PHOENIX – Piggly’s Barbeque, one of nearly 100 vendors at the Arizona State Fair, will use 40 to 50 gallons of cooking oil every day to make its Piggly Fries and other fare.
After fair customers buy and enjoy fried foods, the oil used isn’t going to waste. Biotane Pumping Company picks up the oil to recycle it into biodiesel, a cleaner-burning fuel alternative to gasoline.
“Anything that we can recycle to keep from going in our landfills helps us all out,” said Ryan Parsons, operations manager for Biotane Pumping in Arizona.
Parsons said they’ll collect about 1,000 gallons of used cooking grease each week. Last year, he said they collected 4,100 gallons during the four weeks of the fair.
“We’re looking at at least 3,500 gallons again this year,” Parsons said.
The fair oil has been recycled for four years, helping vendors avoid clogging drains and crowding landfills.
“I love it, I love it a lot,” said Craig Sawyers, owner and operator of Piggly’s Barbeque. “They’re doing a great job. It’s great for the community, great for our environment.”
Piggly’s and the other 93 food vendors cook with oil for two to three days, then pour it into one of about two dozen receptacles distributed around the fairgrounds.
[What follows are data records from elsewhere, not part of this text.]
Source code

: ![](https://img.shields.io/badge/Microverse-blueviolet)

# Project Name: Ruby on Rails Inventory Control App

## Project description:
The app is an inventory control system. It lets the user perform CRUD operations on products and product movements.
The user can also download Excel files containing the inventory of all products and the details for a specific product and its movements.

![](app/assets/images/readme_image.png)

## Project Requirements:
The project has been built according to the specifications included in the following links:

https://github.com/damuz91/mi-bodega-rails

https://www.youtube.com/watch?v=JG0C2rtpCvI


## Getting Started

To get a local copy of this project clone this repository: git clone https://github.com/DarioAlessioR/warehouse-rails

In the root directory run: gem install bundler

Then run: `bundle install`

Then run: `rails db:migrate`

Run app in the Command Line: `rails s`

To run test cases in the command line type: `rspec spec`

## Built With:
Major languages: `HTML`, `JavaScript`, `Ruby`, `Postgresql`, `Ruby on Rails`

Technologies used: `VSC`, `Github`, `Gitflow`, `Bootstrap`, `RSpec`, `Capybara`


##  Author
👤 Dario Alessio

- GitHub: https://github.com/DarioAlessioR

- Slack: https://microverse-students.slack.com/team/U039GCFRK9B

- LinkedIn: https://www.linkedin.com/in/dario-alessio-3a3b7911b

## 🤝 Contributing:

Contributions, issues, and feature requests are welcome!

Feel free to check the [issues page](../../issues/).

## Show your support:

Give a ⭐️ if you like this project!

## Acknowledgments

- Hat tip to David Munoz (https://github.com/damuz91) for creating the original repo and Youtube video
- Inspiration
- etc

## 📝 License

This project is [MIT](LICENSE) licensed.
Biotane Pumping picks up the used oil when the fair is closed on Mondays.
Piggly’s expects to go through about 1,000 gallons by the time the fair at 19th Avenue and McDowell Road in Phoenix ends Oct. 30.
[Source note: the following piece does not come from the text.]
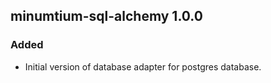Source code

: ## minumtium-sql-alchemy 1.0.0

### Added

- Initial version of database adapter for postgres database.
Fred Rodriguez, one of the cooks at Piggly’s stand, is pleased Piggly’s and other fair vendors recycle the used oil.
“I figure we get something out of oil,” Rodriguez said. “I think we should recycle it.”
The oil collected from Arizona fairs last year equaled the removal of 40 metric tons of smog emissions and taking 108 cars off of the road, according to the company’s website.
Parsons said the number of gallons collected in live time and the conversion rate to number of emissions reduced and number of cars taken off the road is available on its website.
“All of the food here has a definite purpose in helping the environment and converting that into a renewable fuel,” Parsons said.